Report: my two cents

Report l’altro giorno ha cannato una puntata. Succede. L’argomento era la rete. Internet. Sono bravi, ma a volte sbagliano pure loro.

dal blog di Luca Ciccarelli

Ho preso a pretesto le parole di Luca perché lui ha il dono della sintesi, ma non mi rivolgo a lui. Vorrei provare a fare un ragionamento che magari Luca condivide (non lo so, non ne abbiamo mai parlato) con chi guarda Report ed è subito pronto a riproporre acriticamente i contenuti delle sue inchieste.

Il ragionamento in realtà non riguarda solo Report, ma il giornalismo nel suo complesso. Ed è un argomento non nuovo che potremmo catalogare con il termine superficialità. La superficialità è la cifra del nostro tempo e – se ha ragione Baricco a tesserne le lodi tratteggiando i nuovi barbari – non può riguardare i giornalisti, che dovrebbero fare dell’approfondimento e lo studio la base del loro mestiere. In particolare chi fa giornalismo d’inchiesta.

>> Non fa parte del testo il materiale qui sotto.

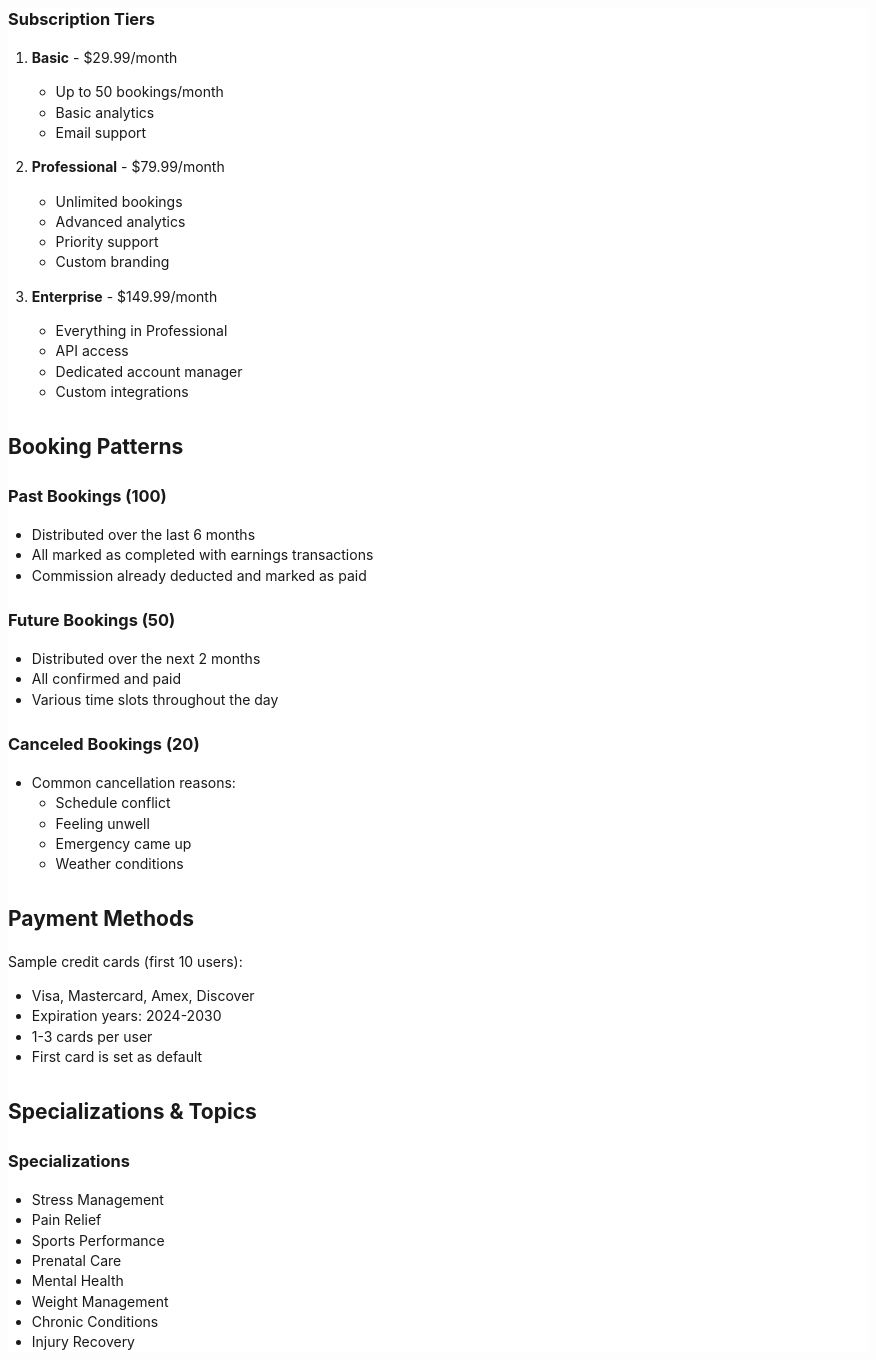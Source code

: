 ### Subscription Tiers
1. **Basic** - $29.99/month
   - Up to 50 bookings/month
   - Basic analytics
   - Email support

2. **Professional** - $79.99/month
   - Unlimited bookings
   - Advanced analytics
   - Priority support
   - Custom branding

3. **Enterprise** - $149.99/month
   - Everything in Professional
   - API access
   - Dedicated account manager
   - Custom integrations

## Booking Patterns

### Past Bookings (100)
- Distributed over the last 6 months
- All marked as completed with earnings transactions
- Commission already deducted and marked as paid

### Future Bookings (50)
- Distributed over the next 2 months
- All confirmed and paid
- Various time slots throughout the day

### Canceled Bookings (20)
- Common cancellation reasons:
  - Schedule conflict
  - Feeling unwell
  - Emergency came up
  - Weather conditions

## Payment Methods

Sample credit cards (first 10 users):
- Visa, Mastercard, Amex, Discover
- Expiration years: 2024-2030
- 1-3 cards per user
- First card is set as default

## Specializations & Topics

### Specializations
- Stress Management
- Pain Relief
- Sports Performance
- Prenatal Care
- Mental Health
- Weight Management
- Chronic Conditions
- Injury Recovery
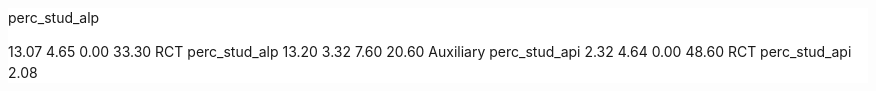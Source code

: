 perc_stud_alp
</td>
<td style="text-align:right;">
13.07
</td>
<td style="text-align:right;">
4.65
</td>
<td style="text-align:right;">
0.00
</td>
<td style="text-align:right;">
33.30
</td>
</tr>
<tr>
<td style="text-align:left;">
RCT
</td>
<td style="text-align:left;">
perc_stud_alp
</td>
<td style="text-align:right;">
13.20
</td>
<td style="text-align:right;">
3.32
</td>
<td style="text-align:right;">
7.60
</td>
<td style="text-align:right;">
20.60
</td>
</tr>
<tr>
<td style="text-align:left;">
Auxiliary
</td>
<td style="text-align:left;">
perc_stud_api
</td>
<td style="text-align:right;">
2.32
</td>
<td style="text-align:right;">
4.64
</td>
<td style="text-align:right;">
0.00
</td>
<td style="text-align:right;">
48.60
</td>
</tr>
<tr>
<td style="text-align:left;">
RCT
</td>
<td style="text-align:left;">
perc_stud_api
</td>
<td style="text-align:right;">
2.08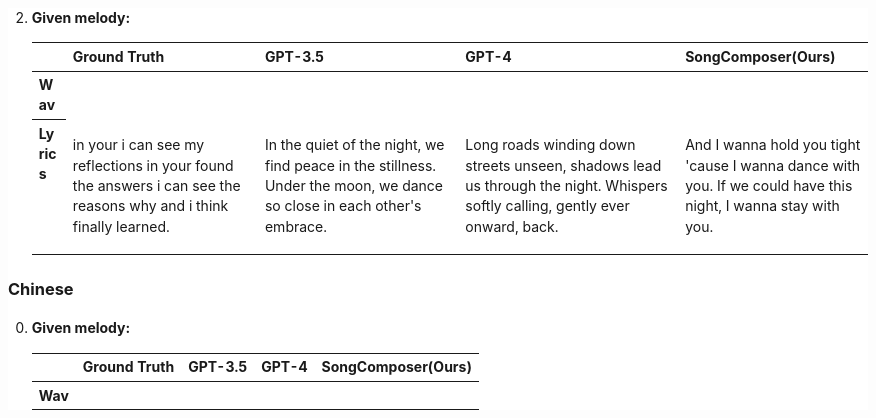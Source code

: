 2. **Given melody:** <audio controls="" ><source src="resources/showcase/m2l/en/3/melody.wav" type="audio/wav"></audio>
    <table style='width: 100%;'>
        <thead>
        <tr>
            <th></th>
            <th>Ground Truth</th>
            <th>GPT-3.5</th>
            <th>GPT-4</th>
            <th>SongComposer(Ours)</th>
        </tr>
        </thead>
        <tbody>
           <tr>
            <th scope="row">Wav</th>
            <td><audio controls="" ><source src="resources/showcase/m2l/en/3/gt.wav" type="audio/wav"></audio></td>
            <td><audio controls="" ><source src="resources/showcase/m2l/en/3/gpt3.5.wav" type="audio/wav"></audio></td>
            <td><audio controls="" ><source src="resources/showcase/m2l/en/3/gpt4.wav" type="audio/wav"></audio></td>
            <td><audio controls="" ><source src="resources/showcase/m2l/en/3/ours.wav" type="audio/wav"></audio></td>
        </tr>
        <tr>
            <th scope="row">Lyrics</th>
            <td><p>in your i can see my reflections in your found the answers i can see the reasons why and i think finally learned.</p>
            </td>
            <td><p>In the quiet of the night, we find peace in the stillness. Under the moon, we dance so close in each other's embrace.</p>
            </td>
            <td><p>Long roads winding down streets unseen, shadows lead us through the night. Whispers softly calling, gently ever onward, back.</p>
            </td>
            <td><p>And I wanna hold you tight 'cause I wanna dance with you. If we could have this night, I wanna stay with you.</p>
            </td>
        </tr>
    </tbody>
    </table>


### Chinese
0. **Given melody:** <audio controls="" ><source src="resources/showcase/m2l/zh/1/melody.wav" type="audio/wav"></audio>
    <table style='width: 100%;'>
        <thead>
        <tr>
            <th></th>
            <th>Ground Truth</th>
            <th>GPT-3.5</th>
            <th>GPT-4</th>
            <th>SongComposer(Ours)</th>
        </tr>
        </thead>
        <tbody>
        <tr>
            <th scope="row">Wav</th>
            <td><audio controls="" ><source src="resources/showcase/m2l/zh/1/gt.wav" type="audio/wav"></audio>
            </td>
            <td><audio controls="" ><source src="resources/showcase/m2l/zh/1/gpt3.5.wav" type="audio/wav"></audio>
            </td>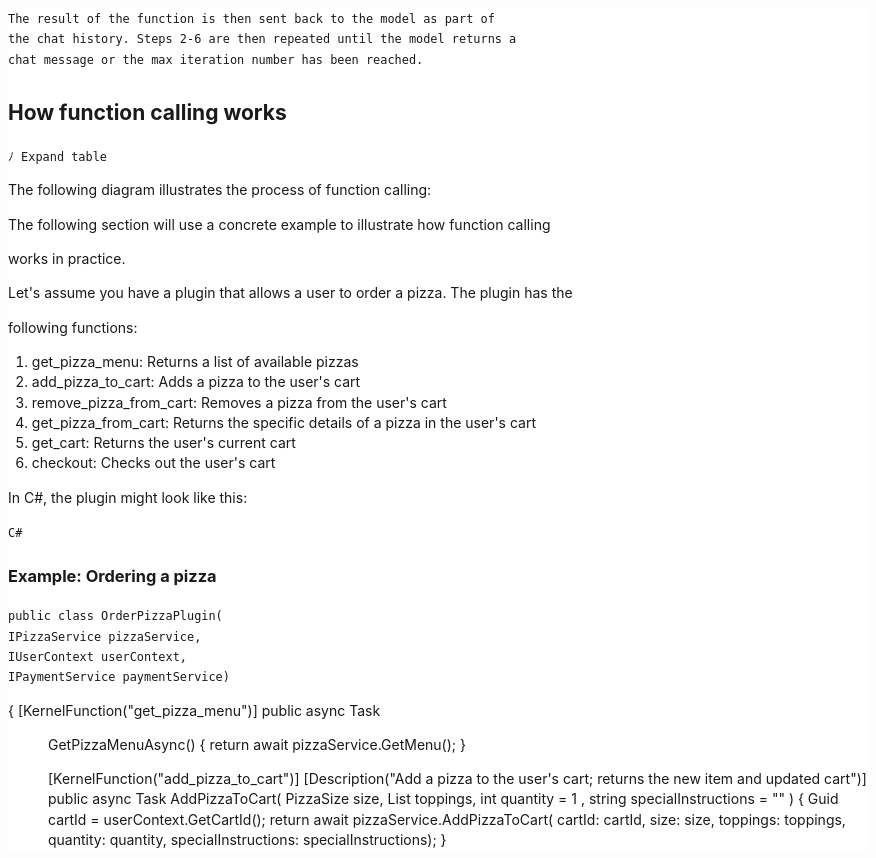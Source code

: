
 ```
The result of the function is then sent back to the model as part of
the chat history. Steps 2-6 are then repeated until the model returns a
chat message or the max iteration number has been reached.
```

## How function calling works

```
ﾉ Expand table
```

The following diagram illustrates the process of function calling:

The following section will use a concrete example to illustrate how function calling

works in practice.

Let's assume you have a plugin that allows a user to order a pizza. The plugin has the

following functions:

1. get_pizza_menu: Returns a list of available pizzas
2. add_pizza_to_cart: Adds a pizza to the user's cart
3. remove_pizza_from_cart: Removes a pizza from the user's cart
4. get_pizza_from_cart: Returns the specific details of a pizza in the user's cart
5. get_cart: Returns the user's current cart
6. checkout: Checks out the user's cart

In C#, the plugin might look like this:

```
C#
```

### Example: Ordering a pizza

```
public class OrderPizzaPlugin(
IPizzaService pizzaService,
IUserContext userContext,
IPaymentService paymentService)
```

{
[KernelFunction("get_pizza_menu")]
public async Task<Menu> GetPizzaMenuAsync()
{
return await pizzaService.GetMenu();
}

[KernelFunction("add_pizza_to_cart")]
[Description("Add a pizza to the user's cart; returns the new item and
updated cart")]
public async Task<CartDelta> AddPizzaToCart(
PizzaSize size,
List<PizzaToppings> toppings,
int quantity = 1 ,
string specialInstructions = ""
)
{
Guid cartId = userContext.GetCartId();
return await pizzaService.AddPizzaToCart(
cartId: cartId,
size: size,
toppings: toppings,
quantity: quantity,
specialInstructions: specialInstructions);
}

Se dicessi queste cose senza parlare di Report me le passereste senza battere ciglio: tutto un fiorire di “like” su Facebook e commenti sostanzialmente concordi. Ma a me non piace vincere facile e i miei venticinque lettori lo sanno bene. E così non mi nascondo dietro la categoria dei giornalisti e mi chiedo e vi chiedo. Com’è che ogni volta che si tocca un argomento sul quale siamo appena appena informati, o – più ancora – che attiene alla nostra professione ci accorgiamo così facilmente della superficialità di certo giornalismo? E com’è che nonostante li si prenda in castagna non siamo disposti a mettere in dubbio anche le certezze precedentemente acquisite da quella stessa fonte che si sta dimostrando così superficiale?

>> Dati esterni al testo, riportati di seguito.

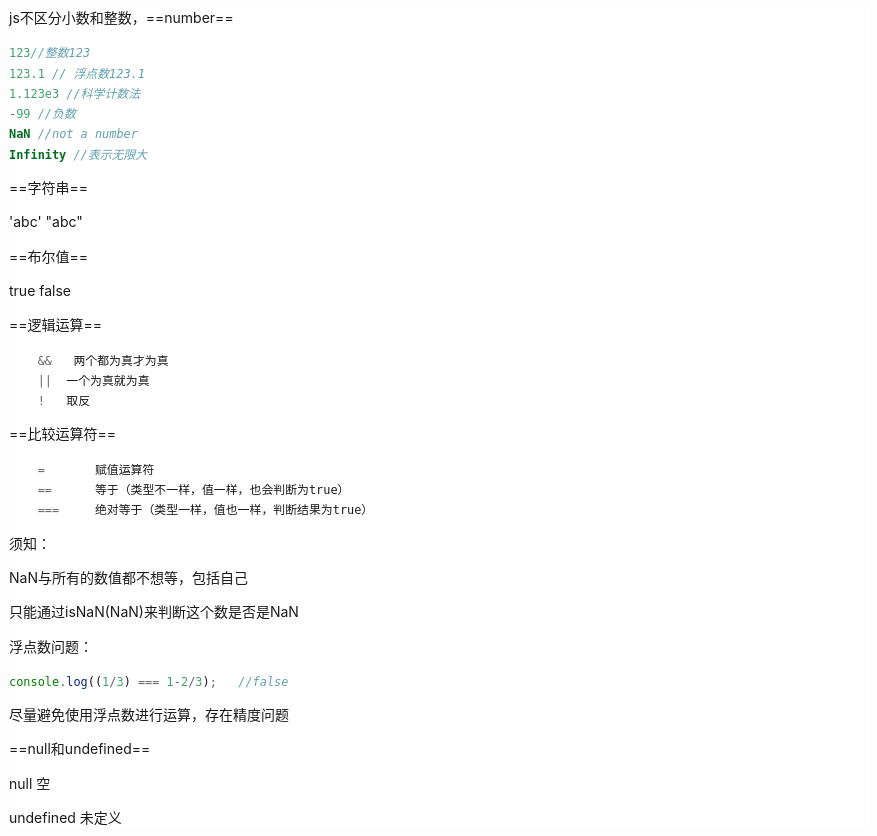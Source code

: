 js不区分小数和整数，==number==

```javascript
123//整数123
123.1 // 浮点数123.1
1.123e3 //科学计数法
-99 //负数
NaN //not a number
Infinity //表示无限大
```



==字符串==

'abc'   "abc"



==布尔值==

true  false



==逻辑运算==

```javascript
	&&   两个都为真才为真
	||	一个为真就为真
    !	取反
```



==比较运算符==

```javascript
	=		赋值运算符
    ==		等于（类型不一样，值一样，也会判断为true）
    === 	绝对等于（类型一样，值也一样，判断结果为true）
```

须知：

NaN与所有的数值都不想等，包括自己

只能通过isNaN(NaN)来判断这个数是否是NaN



浮点数问题：

```javascript
console.log((1/3) === 1-2/3);   //false
```

尽量避免使用浮点数进行运算，存在精度问题



==null和undefined==

null  空

undefined  未定义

Nella migliore delle ipotesi si è disposti a dire “a volte sbagliano anche loro”, ma non si è disposti a credere che forse non è la prima volta. Solo perché le altre volte non ve ne siete accorti, non vuol dire non fosse così. Vi svelo anzi un segreto: non è la prima volta ed è normale che sia così. La mia professione mi porta ad avere qualche competenza sulla scuola. Se vi va, andatevi a rivedere i servizi che Report (o anche Presa Diretta) hanno dedicato alla scuola. Vi assicuro che erano pieni di “imprecisioni” (alcuni erano proprio errori marchiani, ma lasciamo perdere) almeno – almeno! – quanto mi avete spiegato ne fosse pieno il servizio su Internet.

Con questo non voglio dire che Report non sia un bel programma, lo è. Eviterei però di utilizzarlo come strumento di battaglia politica. Esprime un punto di vista e ciò che ci viene presentato come un dato di realtà non sempre lo è. La regola è una sola: fate sempre la tara.

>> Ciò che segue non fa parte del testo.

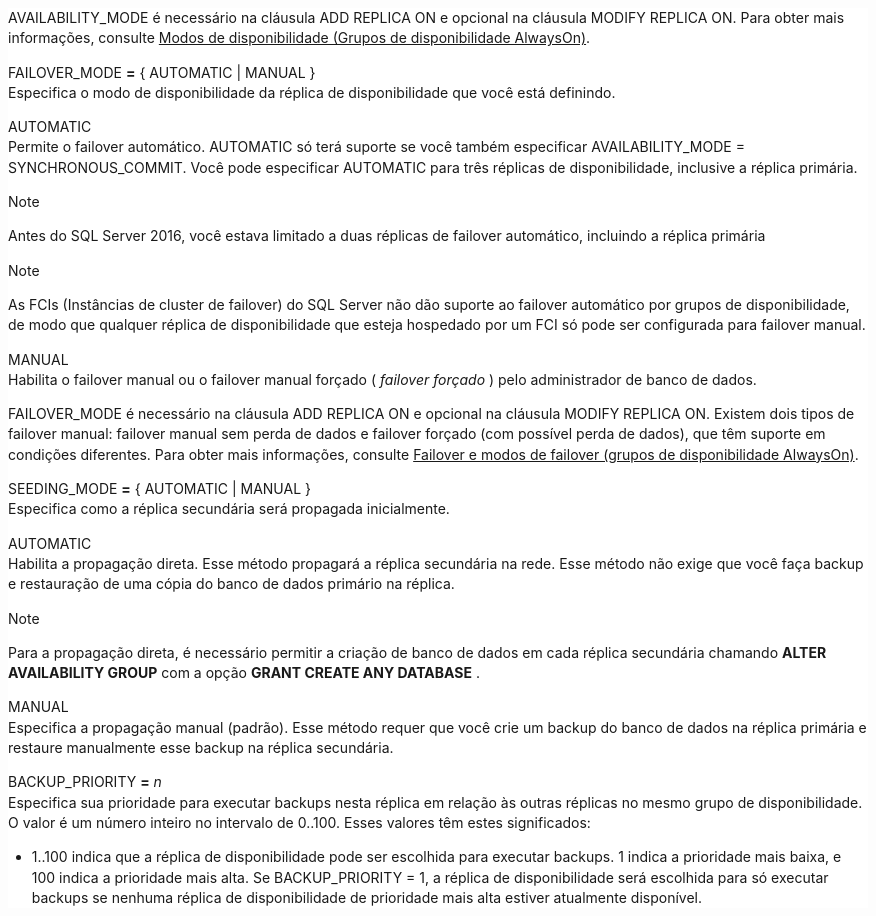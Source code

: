  AVAILABILITY_MODE é necessário na cláusula ADD REPLICA ON e opcional na cláusula MODIFY REPLICA ON. Para obter mais informações, consulte [Modos de disponibilidade &#40;Grupos de disponibilidade AlwaysOn&#41;](../../database-engine/availability-groups/windows/availability-modes-always-on-availability-groups.md).  
  
 FAILOVER_MODE **=** { AUTOMATIC | MANUAL }  
 Especifica o modo de disponibilidade da réplica de disponibilidade que você está definindo.  
  
 AUTOMATIC  
 Permite o failover automático. AUTOMATIC só terá suporte se você também especificar AVAILABILITY_MODE = SYNCHRONOUS_COMMIT. Você pode especificar AUTOMATIC para três réplicas de disponibilidade, inclusive a réplica primária.  
  
> [!NOTE]  
>  Antes do SQL Server 2016, você estava limitado a duas réplicas de failover automático, incluindo a réplica primária
  
> [!NOTE]  
>  As FCIs (Instâncias de cluster de failover) do SQL Server não dão suporte ao failover automático por grupos de disponibilidade, de modo que qualquer réplica de disponibilidade que esteja hospedado por um FCI só pode ser configurada para failover manual.  
  
 MANUAL  
 Habilita o failover manual ou o failover manual forçado ( *failover forçado* ) pelo administrador de banco de dados.  
  
 FAILOVER_MODE é necessário na cláusula ADD REPLICA ON e opcional na cláusula MODIFY REPLICA ON. Existem dois tipos de failover manual: failover manual sem perda de dados e failover forçado (com possível perda de dados), que têm suporte em condições diferentes.  Para obter mais informações, consulte [Failover e modos de failover &#40;grupos de disponibilidade AlwaysOn&#41;](../../database-engine/availability-groups/windows/failover-and-failover-modes-always-on-availability-groups.md).  
  
 SEEDING_MODE **=** { AUTOMATIC | MANUAL }  
 Especifica como a réplica secundária será propagada inicialmente.  
  
 AUTOMATIC  
 Habilita a propagação direta. Esse método propagará a réplica secundária na rede. Esse método não exige que você faça backup e restauração de uma cópia do banco de dados primário na réplica.  
  
> [!NOTE]  
>  Para a propagação direta, é necessário permitir a criação de banco de dados em cada réplica secundária chamando **ALTER AVAILABILITY GROUP** com a opção **GRANT CREATE ANY DATABASE** .  
  
 MANUAL  
 Especifica a propagação manual (padrão). Esse método requer que você crie um backup do banco de dados na réplica primária e restaure manualmente esse backup na réplica secundária.  
  
 BACKUP_PRIORITY **=** _n_  
 Especifica sua prioridade para executar backups nesta réplica em relação às outras réplicas no mesmo grupo de disponibilidade. O valor é um número inteiro no intervalo de 0..100. Esses valores têm estes significados:  
  
-   1..100 indica que a réplica de disponibilidade pode ser escolhida para executar backups. 1 indica a prioridade mais baixa, e 100 indica a prioridade mais alta. Se BACKUP_PRIORITY = 1, a réplica de disponibilidade será escolhida para só executar backups se nenhuma réplica de disponibilidade de prioridade mais alta estiver atualmente disponível.  
  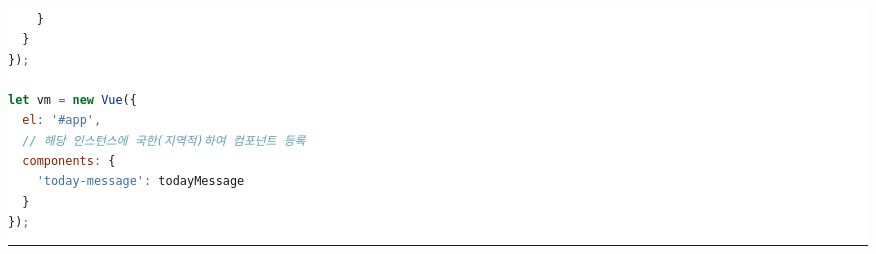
 ```javascript
    }
  }
});

let vm = new Vue({
  el: '#app',
  // 해당 인스턴스에 국한(지역적)하여 컴포넌트 등록
  components: {
    'today-message': todayMessage
  }
});
```









---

Se proprio siete di spirito candido come il sottoscritto, ipotizzate pure la buona fede. Ma fate la tara.

7 pensieri riguardo “Report: my two cents

  1. Io farei un discorso diverso. Il giornalismo, anche d’inchiesta, deve essere (purtroppo o per fortuna), oltre che “preciso”, anche divulgativo, per cui, quanto si tratta qualunque argomento, specie se particolarmente tecnico, si deve inevitabilmente approssimare, semplificare, per renderlo comprensibile e digeribile ad un pubblico più vasto possibile, anche non specialista (stiamo parlando pur sempre di tv generaliste). Si tratta, alla fine, si saper conciliare al meglio le due esigenze. Chi lo sa fare, a mio avviso, fa comunque buon giornalismo.

  2. Ragiono in generale e senza aver visto la puntata incriminata.
    In questi tempi di scontri e assalti frontali è moooolto più facile (ahimè) andar giù con l’accetta dell’approssimazione e della semplificazione (non della sintesi, che è cosa ben diversa, ovviamente) che con argomentazioni serie e documentate. Questo sia da parte di giornalisti, di cui Gabanelli e Santoro sono i paradigmi, sia da parte di rappresentanti politici. Dopodicchè, proprio perchè non è per nulla facile articolare, documentare e spiegare la complessità delle cose contro (sì, contro) la demagogia di certo giornalismo e di certa politica, dobbiamo anche averne le capacità e sapere che i risultati spesso non sono immediatamente visibili.